* [Problem] In the entries below, find the line with "outstanding receivables from" and the line with "with the promise". Print those two and everything between them exactly, and nothing else.
________
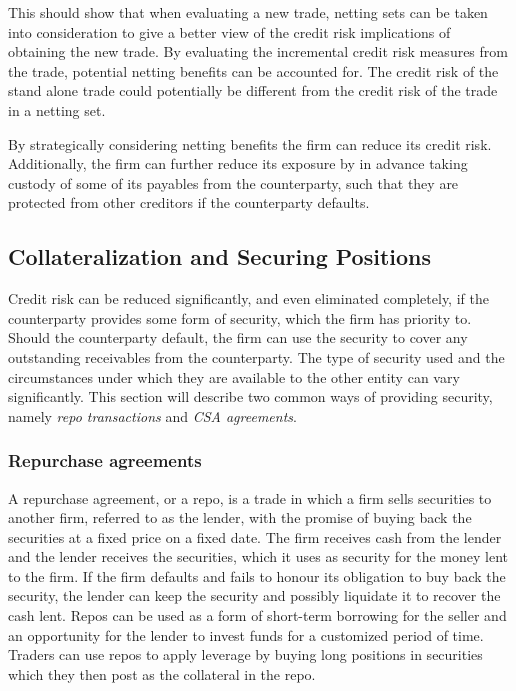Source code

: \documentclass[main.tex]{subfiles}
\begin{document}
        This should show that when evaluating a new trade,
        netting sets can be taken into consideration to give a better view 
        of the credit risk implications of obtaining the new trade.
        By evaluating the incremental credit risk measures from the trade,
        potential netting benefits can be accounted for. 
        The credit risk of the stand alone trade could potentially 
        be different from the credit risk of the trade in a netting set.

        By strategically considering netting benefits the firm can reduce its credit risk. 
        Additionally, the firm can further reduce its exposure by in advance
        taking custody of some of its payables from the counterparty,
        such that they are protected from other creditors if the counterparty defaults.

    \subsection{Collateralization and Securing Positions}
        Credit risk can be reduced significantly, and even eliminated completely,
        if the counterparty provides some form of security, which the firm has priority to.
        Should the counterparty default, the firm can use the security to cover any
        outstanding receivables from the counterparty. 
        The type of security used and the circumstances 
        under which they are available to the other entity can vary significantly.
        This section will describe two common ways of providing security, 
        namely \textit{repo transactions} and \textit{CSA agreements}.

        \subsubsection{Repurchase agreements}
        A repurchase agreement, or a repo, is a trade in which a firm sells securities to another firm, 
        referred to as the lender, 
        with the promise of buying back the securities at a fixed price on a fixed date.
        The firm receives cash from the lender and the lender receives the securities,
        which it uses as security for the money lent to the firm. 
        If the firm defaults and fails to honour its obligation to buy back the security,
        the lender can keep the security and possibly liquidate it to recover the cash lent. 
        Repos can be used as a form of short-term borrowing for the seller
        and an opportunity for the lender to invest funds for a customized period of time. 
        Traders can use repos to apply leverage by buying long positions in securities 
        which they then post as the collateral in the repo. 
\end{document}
________
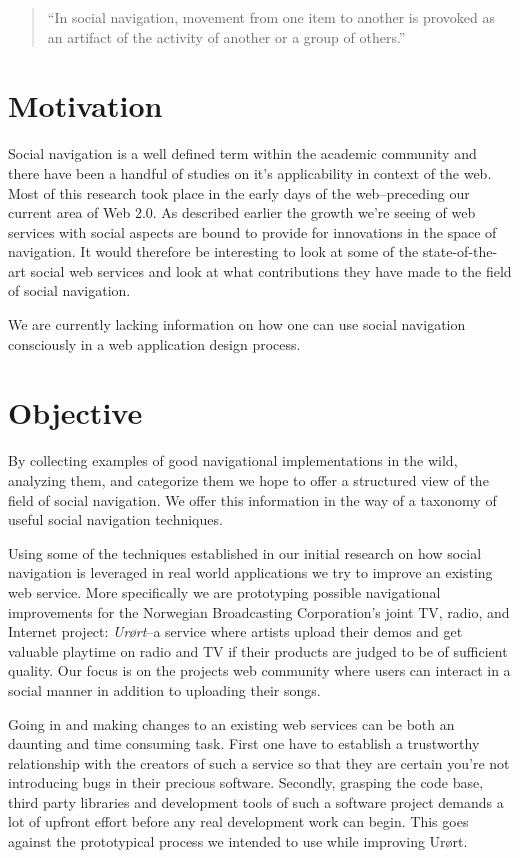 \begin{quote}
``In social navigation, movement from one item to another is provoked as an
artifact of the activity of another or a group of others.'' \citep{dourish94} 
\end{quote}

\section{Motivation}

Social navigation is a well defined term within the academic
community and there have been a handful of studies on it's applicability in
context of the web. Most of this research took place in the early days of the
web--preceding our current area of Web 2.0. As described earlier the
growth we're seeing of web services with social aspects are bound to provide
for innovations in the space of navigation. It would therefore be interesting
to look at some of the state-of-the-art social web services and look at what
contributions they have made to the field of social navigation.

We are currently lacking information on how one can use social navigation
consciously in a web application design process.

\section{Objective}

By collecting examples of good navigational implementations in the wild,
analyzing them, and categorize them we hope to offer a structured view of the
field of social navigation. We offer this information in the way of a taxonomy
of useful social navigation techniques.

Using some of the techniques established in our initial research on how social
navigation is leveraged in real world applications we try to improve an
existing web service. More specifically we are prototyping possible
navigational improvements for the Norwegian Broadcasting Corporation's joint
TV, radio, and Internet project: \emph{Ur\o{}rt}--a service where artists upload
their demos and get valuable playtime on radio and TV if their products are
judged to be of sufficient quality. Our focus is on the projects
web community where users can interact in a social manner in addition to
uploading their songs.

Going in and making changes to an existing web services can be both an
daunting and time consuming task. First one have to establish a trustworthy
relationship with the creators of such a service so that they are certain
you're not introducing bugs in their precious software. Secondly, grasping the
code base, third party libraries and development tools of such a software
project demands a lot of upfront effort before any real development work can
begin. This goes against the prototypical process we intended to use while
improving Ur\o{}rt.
________
* [Solution to this problem]
        outstanding receivables from the counterparty. 
        The type of security used and the circumstances 
        under which they are available to the other entity can vary significantly.
        This section will describe two common ways of providing security, 
        namely \textit{repo transactions} and \textit{CSA agreements}.

        \subsubsection{Repurchase agreements}
        A repurchase agreement, or a repo, is a trade in which a firm sells securities to another firm, 
        referred to as the lender, 
        with the promise of buying back the securities at a fixed price on a fixed date.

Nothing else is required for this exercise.